The group expects Bitcoin mining to “be dramatically more energy efficient in the next eight years.” This is based on its estimated “3x and 2x improvement in mining efficiency over the next four and following four years, respectively” and the fact that “Satoshi’s protocol reduces energy consumption incentives by 2x every 4 years, for the foreseeable future.”
To compile the report, the BMC indicates that Bitcoin miners around the world were surveyed based on three questions: how much electricity does your total fleet consume today?; what is the total % of sustainable electricity* within your fleet’s power generation mix today?; and what is the total aggregate hashrate of your fleet today?
It finds through hardware data from respective hardware manufacturer websites, among other things, that the efficiency of Bitcoin mining’s intensive technology has increased 42x the past eight years – that is a 4,237% increase in joule-per-terahash efficiency of mining hardware over the period.

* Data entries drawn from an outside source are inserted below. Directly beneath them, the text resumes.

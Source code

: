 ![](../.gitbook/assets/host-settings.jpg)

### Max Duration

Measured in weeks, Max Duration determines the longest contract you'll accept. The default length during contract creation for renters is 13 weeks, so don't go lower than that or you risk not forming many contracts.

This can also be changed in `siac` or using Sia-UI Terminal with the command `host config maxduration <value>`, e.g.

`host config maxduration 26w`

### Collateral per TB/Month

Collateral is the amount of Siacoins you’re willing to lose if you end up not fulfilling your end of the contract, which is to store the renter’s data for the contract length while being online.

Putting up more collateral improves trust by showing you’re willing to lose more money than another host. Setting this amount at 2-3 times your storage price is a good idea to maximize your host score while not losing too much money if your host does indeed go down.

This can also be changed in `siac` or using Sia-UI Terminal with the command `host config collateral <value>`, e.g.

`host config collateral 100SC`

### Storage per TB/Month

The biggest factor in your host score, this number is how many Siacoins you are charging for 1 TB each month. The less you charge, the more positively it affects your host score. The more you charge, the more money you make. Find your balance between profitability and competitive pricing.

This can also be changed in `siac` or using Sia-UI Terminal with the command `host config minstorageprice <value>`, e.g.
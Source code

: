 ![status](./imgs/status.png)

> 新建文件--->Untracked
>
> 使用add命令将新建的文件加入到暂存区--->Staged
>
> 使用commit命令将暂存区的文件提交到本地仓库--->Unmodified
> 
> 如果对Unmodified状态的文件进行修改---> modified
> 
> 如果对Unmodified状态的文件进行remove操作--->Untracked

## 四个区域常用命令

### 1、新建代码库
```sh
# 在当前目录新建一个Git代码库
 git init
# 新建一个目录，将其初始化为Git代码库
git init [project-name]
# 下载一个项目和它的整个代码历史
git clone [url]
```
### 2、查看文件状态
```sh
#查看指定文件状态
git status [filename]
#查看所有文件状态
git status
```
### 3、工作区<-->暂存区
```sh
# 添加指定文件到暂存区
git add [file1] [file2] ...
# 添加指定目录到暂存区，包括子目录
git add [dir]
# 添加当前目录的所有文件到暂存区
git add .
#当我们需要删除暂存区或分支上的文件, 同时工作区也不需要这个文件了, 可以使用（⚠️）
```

Other highlights of the report include pointing out that Bitcoin mining has seen a 4x increase from 2020 in terms of revenue to become a $15-20 billion industry in 2021.
The Council estimates that Bitcoin mining currently consumes 188 TWh of energy (or 0.12% of the world’s total energy output of 154k TWh) and 0.32% of its wasted energy (50k TWh).
It adds that roughly 57% of the global Bitcoin mining industry is now estimated to be powered by renewable energy making it have the highest sustainable energy mix when compared to countries like Germany (48.5%), US (31.4%) and China (16.4%).
Bitcoin’s energy consumption has been a topic of interest of late going by the carbon emission reduction efforts across the board including in China. Based on a Bitcoin blockchain carbon emission model, a study published in the broad open-access Nature journal in April estimated that CO2 emissions from China attributed to the Bitcoin blockchain between January 2016 and June 2018 was up to 13 million metric tons.
In May, China launched a crackdown on cryptocurrency trading and mining with some provinces citing the huge energy consumption and for running contrary to China’s “carbon neutrality peak” goal as a factor. The move had a far-reaching effect on the crypto market as a whole so much that Elon Musk’s Tesla stopped accepting Bitcoin as a payment method because of environmental concerns.
Several options were proffered at the time to help the industry navigate its most difficult conundrum. They include the formation of the BMC and heightened push for investment in green energy to reduce carbon emissions.